I'll just stay at a hotel. 

 

This property was first featured on May 25, 2010 when it was for sale as a short for $710,000. Apparently the negotiations with the borrower broke down because the bank foreclosed on 12/13/2010 and now after what looks like a first-rate renovation by the bank, they are offering it for sale.

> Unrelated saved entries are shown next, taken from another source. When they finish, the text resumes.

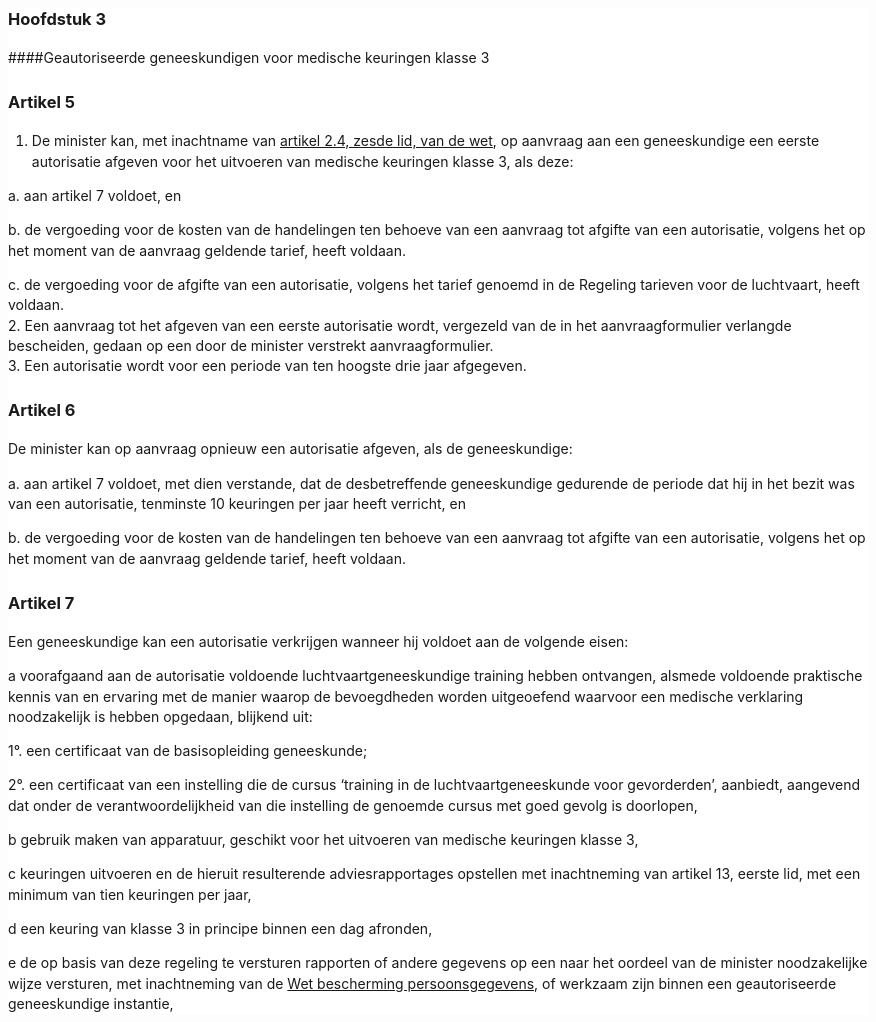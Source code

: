 ### Hoofdstuk 3  

####Geautoriseerde geneeskundigen voor medische keuringen klasse 3

### Artikel 5  

1.   De minister kan, met inachtname van [artikel 2.4, zesde lid, van de wet](../../../../../../../../../../wet/wet/luchtvaart/BWBR0005555/README.md), op aanvraag aan een geneeskundige een eerste autorisatie afgeven voor het uitvoeren van medische keuringen klasse 3, als deze: 

a.  aan artikel 7 voldoet, en  

b.  de vergoeding voor de kosten van de handelingen ten behoeve van een aanvraag tot afgifte van een autorisatie, volgens het op het moment van de aanvraag geldende tarief, heeft voldaan.  

c.  de vergoeding voor de afgifte van een autorisatie, volgens het tarief genoemd in de Regeling tarieven voor de luchtvaart, heeft voldaan.     
2.  Een aanvraag tot het afgeven van een eerste autorisatie wordt, vergezeld van de in het aanvraagformulier verlangde bescheiden, gedaan op een door de minister verstrekt aanvraagformulier.   
3.  Een autorisatie wordt voor een periode van ten hoogste drie jaar afgegeven.   

### Artikel 6  

De minister kan op aanvraag opnieuw een autorisatie afgeven, als de geneeskundige: 

a. aan artikel 7 voldoet, met dien verstande, dat de desbetreffende geneeskundige gedurende de periode dat hij in het bezit was van een autorisatie, tenminste 10 keuringen per jaar heeft verricht, en  

b.  de vergoeding voor de kosten van de handelingen ten behoeve van een aanvraag tot afgifte van een autorisatie, volgens het op het moment van de aanvraag geldende tarief, heeft voldaan.   

### Artikel 7  

Een geneeskundige kan een autorisatie verkrijgen wanneer hij voldoet aan de volgende eisen: 

a  voorafgaand aan de autorisatie voldoende luchtvaartgeneeskundige training hebben ontvangen, alsmede voldoende praktische kennis van en ervaring met de manier waarop de bevoegdheden worden uitgeoefend waarvoor een medische verklaring noodzakelijk is hebben opgedaan, blijkend uit: 

1°. een certificaat van de basisopleiding geneeskunde;  

2°. een certificaat van een instelling die de cursus ‘training in de luchtvaartgeneeskunde voor gevorderden’, aanbiedt, aangevend dat onder de verantwoordelijkheid van die instelling de genoemde cursus met goed gevolg is doorlopen,    

b  gebruik maken van apparatuur, geschikt voor het uitvoeren van medische keuringen klasse 3,  

c  keuringen uitvoeren en de hieruit resulterende adviesrapportages opstellen met inachtneming van artikel 13, eerste lid, met een minimum van tien keuringen per jaar,  

d een keuring van klasse 3 in principe binnen een dag afronden,  

e de op basis van deze regeling te versturen rapporten of andere gegevens op een naar het oordeel van de minister noodzakelijke wijze versturen, met inachtneming van de [Wet bescherming persoonsgegevens](../../../../../../../../../../wet/wet/bescherming/persoonsgegevens/BWBR0011468/README.md), of werkzaam zijn binnen een geautoriseerde geneeskundige instantie,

The following is updated from the previous post, The California Economy is Dependent Upon Ponzi Borrowers

Today's featured Ponzi borrower 

  • Today's featured property was purchased on 11/13/1999 for $485,000. My records say the owners used a $502,000 first mortgage, but that is unlikely. It is more likely they used a $402,000 first mortgage and a $83,000 down payment.
  • On 5/13/2003 they opened a HELOC for $63,400
  • On 1/26/2004 they got a HELOC for $100,000.
  • On 2/1/2005 they refinanced with a $634,500 Option ARM with a 1% teaser rate.
  • On 3/23/2005 they obtained a $80,000 HELOC.
  • On 8/10/2005 they got a HELOC for $100,000. 
  • On 11/3/2006 they refinanced with a $688,000 first mortgage and a $85,000 HELOC from Wells Fargo. Since Wells owns both mortgages, they are in no hurry to foreclose on this owner and wipe out their HELOC. Look for this property to be in the amend-pretend-extend dance forever.
  • Total property debt is $773,000.
  • Total mortgage equity withdrawal is $484,227 plus whatever down payment they put into the property.
  • Total squatting was at least 11 months.

Foreclosure Record
Recording Date: 04/15/2010
Document Type: Notice of Default

This couple spent almost half a million dollars in a four-year span. That is a one-family stimulus plan. If they were an isolated case, it may be a titillating story, but I have profiled hundreds of these here in Irvine. It is a widespread practice.

 

Irvine Home Address ... 74 LINHAVEN Irvine, CA 92602    

Resale Home Price ... $749,000

Home Purchase Price … $658,600
Home Purchase Date .... 12/13/10

Net Gain (Loss) .......... $45,460
Percent Change .......... 6.9%
Annual Appreciation … 52.6%

Cost of Ownership
-------------------------------------------------
$749,000 .......... Asking Price
$149,800 .......... 20% Down Conventional
4.85% ............... Mortgage Interest Rate
$599,200 .......... 30-Year Mortgage
$152,450 .......... Income Requirement

$3,162 .......... Monthly Mortgage Payment

$649 .......... Property Tax
$114 .......... Special Taxes and Levies (Mello Roos)
$125 .......... Homeowners Insurance
$0 .......... Homeowners Association Fees
============================================
$4,050 .......... Monthly Cash Outlays

-$768 .......... Tax Savings (% of Interest and Property Tax)
-$740 .......... Equity Hidden in Payment
$279 .......... Lost Income to Down Payment (net of taxes)
$94 .......... Maintenance and Replacement Reserves
============================================
$2,914 .......... Monthly Cost of Ownership

Cash Acquisition Demands
------------------------------------------------------------------------------
$7,490 .......... Furnishing and Move In @1%
$7,490 .......... Closing Costs @1%
$5,992 ............ Interest Points @1% of Loan
$149,800 .......... Down Payment
============================================
$170,772 .......... Total Cash Costs
$44,600 ............ Emergency Cash Reserves
============================================
$215,372 .......... Total Savings Needed

Property Details for 74 LINHAVEN Irvine, CA 92602  
------------------------------------------------------------------------------
Beds: 4
Baths: 3
Sq. Ft.: 2478
$302/SF
Lot Size: 6,937 Sq. Ft.
Property Type: Residential, Single Family
Style: Two Level, Mediterranean
Year Built: 1999
Community: West Irvine
County: Orange
MLS#: S648733
Source: SoCalMLS
Status: ActiveThis listing is for sale and the sellers are accepting offers.
On Redfin: 10 days
------------------------------------------------------------------------------
Bank Owned!!! Highly upgraded home in West Irvine. Great curb appeal. Professionally landscaped. Extra long driveway for additional parking. Gourmet kitchen with center island. Granite counters and backsplash. Plantation shutters throughout. Hardwood flooring throughout downstairs. Built-in entertainment center in family room. Ceiling fans throughout. This home is well maintained.